#### [PROBLEM TO SOLVE]
The answer is a single figure: how many lines below contain the word "tools".

#### [EXERCISE INPUTS]
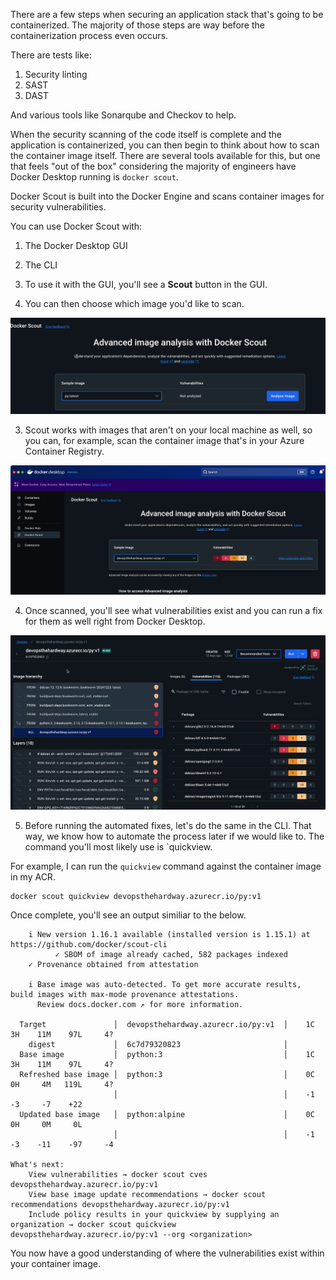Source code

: There are a few steps when securing an application stack that's going to be containerized. The majority of those steps are way before the containerization process even occurs.

There are tests like:
1. Security linting
2. SAST
3. DAST

And various tools like Sonarqube and Checkov to help.

When the security scanning of the code itself is complete and the application is containerized, you can then begin to think about how to scan the container image itself. There are several tools available for this, but one that feels "out of the box" considering the majority of engineers have Docker Desktop running is `docker scout`.

Docker Scout is built into the Docker Engine and scans container images for security vulnerabilities.

You can use Docker Scout with:
1. The Docker Desktop GUI
2. The CLI

1. To use it with the GUI, you'll see a **Scout** button in the GUI.

2. You can then choose which image you'd like to scan.

![](../images/imageScan1.png)

3. Scout works with images that aren't on your local machine as well, so you can, for example, scan the container image that's in your Azure Container Registry. 

![](../images/imageScan2.png)

4. Once scanned, you'll see what vulnerabilities exist and you can run a fix for them as well right from Docker Desktop. 

![](../images/imageScan3.png)

5. Before running the automated fixes, let's do the same in the CLI. That way, we know how to automate the process later if we would like to. The command you'll most likely use is `quickview.

For example, I can run the `quickview` command against the container image in my ACR.

```
docker scout quickview devopsthehardway.azurecr.io/py:v1
```

Once complete, you'll see an output similiar to the below.

```
    i New version 1.16.1 available (installed version is 1.15.1) at https://github.com/docker/scout-cli
          ✓ SBOM of image already cached, 582 packages indexed
    ✓ Provenance obtained from attestation

    i Base image was auto-detected. To get more accurate results, build images with max-mode provenance attestations.
      Review docs.docker.com ↗ for more information.
      
  Target               │  devopsthehardway.azurecr.io/py:v1  │    1C     3H    11M    97L     4?   
    digest             │  6c7d79320823                       │                                     
  Base image           │  python:3                           │    1C     3H    11M    97L     4?   
  Refreshed base image │  python:3                           │    0C     0H     4M   119L     4?   
                       │                                     │    -1     -3     -7    +22          
  Updated base image   │  python:alpine                      │    0C     0H     0M     0L          
                       │                                     │    -1     -3    -11    -97     -4   

What's next:
    View vulnerabilities → docker scout cves devopsthehardway.azurecr.io/py:v1
    View base image update recommendations → docker scout recommendations devopsthehardway.azurecr.io/py:v1
    Include policy results in your quickview by supplying an organization → docker scout quickview devopsthehardway.azurecr.io/py:v1 --org <organization>
```

You now have a good understanding of where the vulnerabilities exist within your container image.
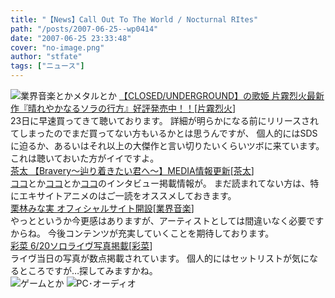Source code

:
 ```yaml
---
title: "【News】Call Out To The World / Nocturnal RItes"
path: "/posts/2007-06-25--wp0414"
date: "2007-06-25 23:33:48"
cover: "no-image.png"
author: "stfate"
tags: ["ニュース"]
---
```


<style type="text/css">
<!--
p {white-space: pre-wrap};
-->
</style>

<img src="http://stfate.net/img/category1.jpg" alt="業界音楽とかメタルとか">
<a class="topics" href="http://www.toranoana.jp/shop/070623sora/070623sora.html" target="_blank">【CLOSED/UNDERGROUND】の歌姫 片霧烈火最新作『晴れやかなるソラの行方』好評発売中！！</a><span class="junre">[<a href="http://www.rekka.jp/" target="_blank">片霧烈火</a>]</span>
<div class="news">23日に早速買ってきて聴いております。
詳細が明らかになる前にリリースされてしまったのでまだ買ってない方もいるかとは思うんですが、
個人的にはSDSに迫るか、あるいはそれ以上の大傑作と言い切りたいくらいツボに来ています。
これは聴いておいた方がイイですよ。</div>
<a class="topics" href="http://www.team-e.co.jp/bravery/index.html" target="_blank">茶太 【Bravery～辿り着きたい君へ～】MEDIA情報更新</a><span class="junre">[<a href="http://chata.moo.jp/" target="_blank">茶太</a>]</span>
<div class="news"><a href="http://anime.excite.co.jp/interview/0706chata01.php" target="_blank">ココ</a>とか<a href="http://www.animate.tv/news/detail.php?id=atv070621a" target="_blank">ココ</a>とか<a href="http://www.dengekionline.com/data/news/2007/6/23/f0c9b88d4a7b5a1eb1238d9a88708dc4.html" target="_blank">ココ</a>のインタビュー掲載情報が。
まだ読まれてない方は、特にエキサイトアニメのはご一読をオススメしておきます。</div>
<a class="topics" href="http://kuribayashi-minami.jp/" target="_blank">栗林みな実 オフィシャルサイト開設</a><span class="junre">[<a href="" target="_blank">業界音楽</a>]</span>
<div class="news">やっとというか今更感はありますが、アーティストとしては間違いなく必要ですからね。
今後コンテンツが充実していくことを期待しております。</div>
<a class="topics" href="http://ayana-room.net/" target="_blank">彩菜 6/20ソロライヴ写真掲載</a><span class="junre">[<a href="http://ayana-room.net/" target="_blank">彩菜</a>]</span>
<div class="news">ライヴ当日の写真が数点掲載されています。
個人的にはセットリストが気になるところですが…探してみますかね。</div>
<img src="http://stfate.net/img/category2.jpg" alt="ゲームとか">
<img src="http://stfate.net/img/category3.jpg" alt="PC･オーディオ">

#### [ANSWER TO THIS PROBLEM]
2